As voluntary cooperation with the police is possible if people perceive it as legitimate organization, thus by revisiting the afore-mentioned attributes of a legitimate organization in the context of police, the following pre-requisites of police legitimacy can be identified:
First, to be perceived as legitimate, the police as a bureaucratic organization should be democratically organized in the following perspectives: one, its recruitment and promotion procedures should be merit-oriented otherwise a psychic gap emerges between the aspirations and achievements which creates anomie and mistrust among the people not only against the police organization but even against the broader political system as well (Merton 1938); two, there should be an effective mechanism of accountability in place to regulate the internal discipline of the organization; three, the constituents of the police organization need to be properly trained to meet the public expectations regarding the quality of service and above all the police organization needs to be under the civilian control (Dahl 1989).
Second, police officers’ attitude towards people in individual encounters also has bearing upon the public perception of police.
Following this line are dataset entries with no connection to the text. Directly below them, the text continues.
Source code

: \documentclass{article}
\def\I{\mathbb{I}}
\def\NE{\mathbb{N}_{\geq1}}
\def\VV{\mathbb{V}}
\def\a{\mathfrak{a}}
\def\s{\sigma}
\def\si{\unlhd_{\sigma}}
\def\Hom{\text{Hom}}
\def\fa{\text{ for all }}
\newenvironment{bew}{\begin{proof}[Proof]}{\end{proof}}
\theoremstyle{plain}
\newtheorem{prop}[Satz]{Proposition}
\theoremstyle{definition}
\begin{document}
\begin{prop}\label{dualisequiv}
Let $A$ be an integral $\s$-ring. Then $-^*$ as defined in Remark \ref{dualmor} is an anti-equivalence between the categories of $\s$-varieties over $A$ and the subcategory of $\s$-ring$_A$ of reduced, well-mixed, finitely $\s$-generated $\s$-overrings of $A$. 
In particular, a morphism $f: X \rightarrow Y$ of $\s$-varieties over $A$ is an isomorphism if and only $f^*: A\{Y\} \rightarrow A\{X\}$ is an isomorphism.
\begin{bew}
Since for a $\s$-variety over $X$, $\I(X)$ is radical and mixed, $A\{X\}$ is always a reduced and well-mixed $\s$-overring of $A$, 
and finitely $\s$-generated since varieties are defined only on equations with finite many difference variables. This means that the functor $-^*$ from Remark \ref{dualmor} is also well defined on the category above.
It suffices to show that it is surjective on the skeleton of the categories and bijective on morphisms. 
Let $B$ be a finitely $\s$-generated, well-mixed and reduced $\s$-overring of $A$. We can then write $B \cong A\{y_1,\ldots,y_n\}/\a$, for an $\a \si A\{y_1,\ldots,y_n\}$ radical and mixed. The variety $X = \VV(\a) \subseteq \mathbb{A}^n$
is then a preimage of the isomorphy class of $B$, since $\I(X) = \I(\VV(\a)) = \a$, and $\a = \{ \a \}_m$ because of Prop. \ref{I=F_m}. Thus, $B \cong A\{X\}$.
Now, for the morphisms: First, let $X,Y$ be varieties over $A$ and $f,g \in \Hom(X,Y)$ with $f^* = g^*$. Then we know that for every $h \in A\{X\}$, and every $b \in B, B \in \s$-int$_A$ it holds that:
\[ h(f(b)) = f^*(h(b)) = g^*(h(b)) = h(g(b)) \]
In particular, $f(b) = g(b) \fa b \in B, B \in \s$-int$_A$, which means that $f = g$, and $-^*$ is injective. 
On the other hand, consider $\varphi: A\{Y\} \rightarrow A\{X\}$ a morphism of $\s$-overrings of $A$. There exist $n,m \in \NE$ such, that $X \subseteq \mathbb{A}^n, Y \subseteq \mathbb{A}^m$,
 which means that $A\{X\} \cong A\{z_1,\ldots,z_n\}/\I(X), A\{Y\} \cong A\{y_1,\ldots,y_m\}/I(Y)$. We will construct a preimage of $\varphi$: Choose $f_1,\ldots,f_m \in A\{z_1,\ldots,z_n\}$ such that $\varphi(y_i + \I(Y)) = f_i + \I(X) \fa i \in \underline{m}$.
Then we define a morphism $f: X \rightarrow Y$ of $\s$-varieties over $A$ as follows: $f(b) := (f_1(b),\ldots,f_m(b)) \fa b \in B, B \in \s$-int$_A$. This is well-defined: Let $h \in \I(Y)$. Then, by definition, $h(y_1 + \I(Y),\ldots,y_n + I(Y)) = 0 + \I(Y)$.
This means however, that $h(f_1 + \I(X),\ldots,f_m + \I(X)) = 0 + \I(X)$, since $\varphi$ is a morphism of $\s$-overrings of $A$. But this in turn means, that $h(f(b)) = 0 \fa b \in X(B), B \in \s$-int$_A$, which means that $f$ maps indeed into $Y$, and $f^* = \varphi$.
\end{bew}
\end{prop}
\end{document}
Police-public encounters reflect an asymmetrical rather than a balanced relationship. As Skogen (2006) has suggested that at times a good job done by the police may not be acknowledged while one bad job may be enough even to undermine the legitimacy of the organization. Similarly to quote Hillard (quoted from (Skogen 2006), “you have ten positive encounters with the police and that’s good; but one negative encounter, and all the positive disappears”. However, the impact of positive or bad encounters with police is debateable. Some sociologists suggest that the impact of bad encounters with police is usually long lasting as compared to the pleasant ones (Baumeister 2001) and others like Skogen (2006) have attempted to measure the intensity of the impact of public-police encounters in terms of their types-‘public initiated’ and ‘police initiated’. In public initiated contacts in terms of reporting crime to police, help calls, the trend of police legitimacy is positive where as opposite is the case with the police-initiated contacts in terms of stop and search or field investigation. Some even may contend that people may take their good experience as exceptional rather than norm (Weitzer 2004) but the fact remains that a pleasant encounter with police on the basis of a good police attitude does have sound impact on the recovering public trust in the organization and vice versa (Reisig 2000) (Dean 1980) (Smith and Hawkins 1973). Though the significance of the impact of individual public-police contacts cannot be mitigated yet as Smith (2007) have argued, the true route to police legitimacy depends upon the fostering professional ethical standards in the organization otherwise these individual contacts may prove counter-productive.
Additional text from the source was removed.